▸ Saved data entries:

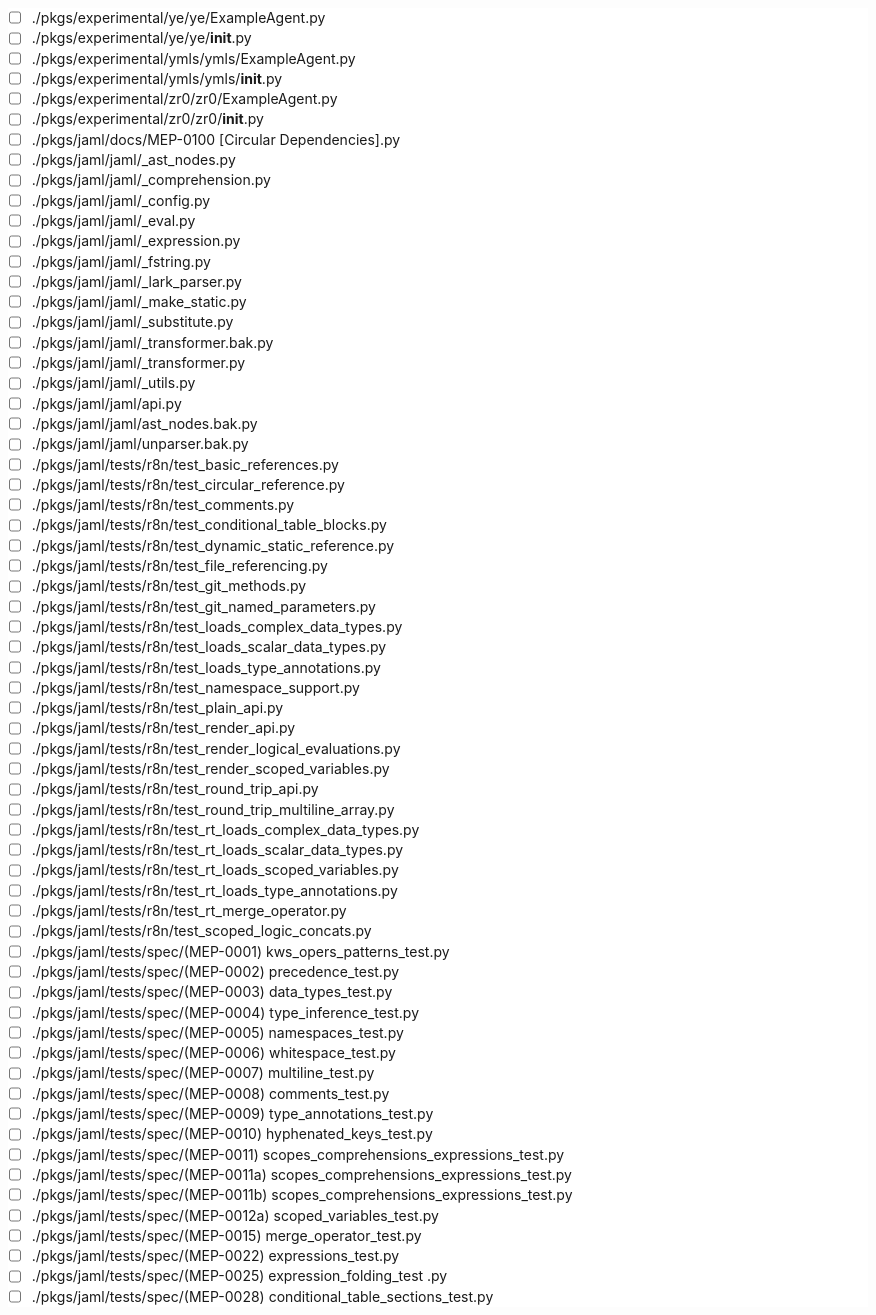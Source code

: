 - [ ] ./pkgs/experimental/ye/ye/ExampleAgent.py
- [ ] ./pkgs/experimental/ye/ye/__init__.py
- [ ] ./pkgs/experimental/ymls/ymls/ExampleAgent.py
- [ ] ./pkgs/experimental/ymls/ymls/__init__.py
- [ ] ./pkgs/experimental/zr0/zr0/ExampleAgent.py
- [ ] ./pkgs/experimental/zr0/zr0/__init__.py
- [ ] ./pkgs/jaml/docs/MEP-0100 [Circular Dependencies].py
- [ ] ./pkgs/jaml/jaml/_ast_nodes.py
- [ ] ./pkgs/jaml/jaml/_comprehension.py
- [ ] ./pkgs/jaml/jaml/_config.py
- [ ] ./pkgs/jaml/jaml/_eval.py
- [ ] ./pkgs/jaml/jaml/_expression.py
- [ ] ./pkgs/jaml/jaml/_fstring.py
- [ ] ./pkgs/jaml/jaml/_lark_parser.py
- [ ] ./pkgs/jaml/jaml/_make_static.py
- [ ] ./pkgs/jaml/jaml/_substitute.py
- [ ] ./pkgs/jaml/jaml/_transformer.bak.py
- [ ] ./pkgs/jaml/jaml/_transformer.py
- [ ] ./pkgs/jaml/jaml/_utils.py
- [ ] ./pkgs/jaml/jaml/api.py
- [ ] ./pkgs/jaml/jaml/ast_nodes.bak.py
- [ ] ./pkgs/jaml/jaml/unparser.bak.py
- [ ] ./pkgs/jaml/tests/r8n/test_basic_references.py
- [ ] ./pkgs/jaml/tests/r8n/test_circular_reference.py
- [ ] ./pkgs/jaml/tests/r8n/test_comments.py
- [ ] ./pkgs/jaml/tests/r8n/test_conditional_table_blocks.py
- [ ] ./pkgs/jaml/tests/r8n/test_dynamic_static_reference.py
- [ ] ./pkgs/jaml/tests/r8n/test_file_referencing.py
- [ ] ./pkgs/jaml/tests/r8n/test_git_methods.py
- [ ] ./pkgs/jaml/tests/r8n/test_git_named_parameters.py
- [ ] ./pkgs/jaml/tests/r8n/test_loads_complex_data_types.py
- [ ] ./pkgs/jaml/tests/r8n/test_loads_scalar_data_types.py
- [ ] ./pkgs/jaml/tests/r8n/test_loads_type_annotations.py
- [ ] ./pkgs/jaml/tests/r8n/test_namespace_support.py
- [ ] ./pkgs/jaml/tests/r8n/test_plain_api.py
- [ ] ./pkgs/jaml/tests/r8n/test_render_api.py
- [ ] ./pkgs/jaml/tests/r8n/test_render_logical_evaluations.py
- [ ] ./pkgs/jaml/tests/r8n/test_render_scoped_variables.py
- [ ] ./pkgs/jaml/tests/r8n/test_round_trip_api.py
- [ ] ./pkgs/jaml/tests/r8n/test_round_trip_multiline_array.py
- [ ] ./pkgs/jaml/tests/r8n/test_rt_loads_complex_data_types.py
- [ ] ./pkgs/jaml/tests/r8n/test_rt_loads_scalar_data_types.py
- [ ] ./pkgs/jaml/tests/r8n/test_rt_loads_scoped_variables.py
- [ ] ./pkgs/jaml/tests/r8n/test_rt_loads_type_annotations.py
- [ ] ./pkgs/jaml/tests/r8n/test_rt_merge_operator.py
- [ ] ./pkgs/jaml/tests/r8n/test_scoped_logic_concats.py
- [ ] ./pkgs/jaml/tests/spec/(MEP-0001) kws_opers_patterns_test.py
- [ ] ./pkgs/jaml/tests/spec/(MEP-0002) precedence_test.py
- [ ] ./pkgs/jaml/tests/spec/(MEP-0003) data_types_test.py
- [ ] ./pkgs/jaml/tests/spec/(MEP-0004) type_inference_test.py
- [ ] ./pkgs/jaml/tests/spec/(MEP-0005) namespaces_test.py
- [ ] ./pkgs/jaml/tests/spec/(MEP-0006) whitespace_test.py
- [ ] ./pkgs/jaml/tests/spec/(MEP-0007) multiline_test.py
- [ ] ./pkgs/jaml/tests/spec/(MEP-0008) comments_test.py
- [ ] ./pkgs/jaml/tests/spec/(MEP-0009) type_annotations_test.py
- [ ] ./pkgs/jaml/tests/spec/(MEP-0010) hyphenated_keys_test.py
- [ ] ./pkgs/jaml/tests/spec/(MEP-0011) scopes_comprehensions_expressions_test.py
- [ ] ./pkgs/jaml/tests/spec/(MEP-0011a) scopes_comprehensions_expressions_test.py
- [ ] ./pkgs/jaml/tests/spec/(MEP-0011b) scopes_comprehensions_expressions_test.py
- [ ] ./pkgs/jaml/tests/spec/(MEP-0012a) scoped_variables_test.py
- [ ] ./pkgs/jaml/tests/spec/(MEP-0015) merge_operator_test.py
- [ ] ./pkgs/jaml/tests/spec/(MEP-0022) expressions_test.py
- [ ] ./pkgs/jaml/tests/spec/(MEP-0025) expression_folding_test .py
- [ ] ./pkgs/jaml/tests/spec/(MEP-0028) conditional_table_sections_test.py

▸ Directions for this task: Lines to set down from above: the line with "- [ ] ./pkgs/jaml/tests/spec/(MEP-0007)", the line with "- [ ] ./pkgs/jaml/tests/spec/(MEP-0010)", and every line between, each exactly as written.

▸ Exercise result:
- [ ] ./pkgs/jaml/tests/spec/(MEP-0007) multiline_test.py
- [ ] ./pkgs/jaml/tests/spec/(MEP-0008) comments_test.py
- [ ] ./pkgs/jaml/tests/spec/(MEP-0009) type_annotations_test.py
- [ ] ./pkgs/jaml/tests/spec/(MEP-0010) hyphenated_keys_test.py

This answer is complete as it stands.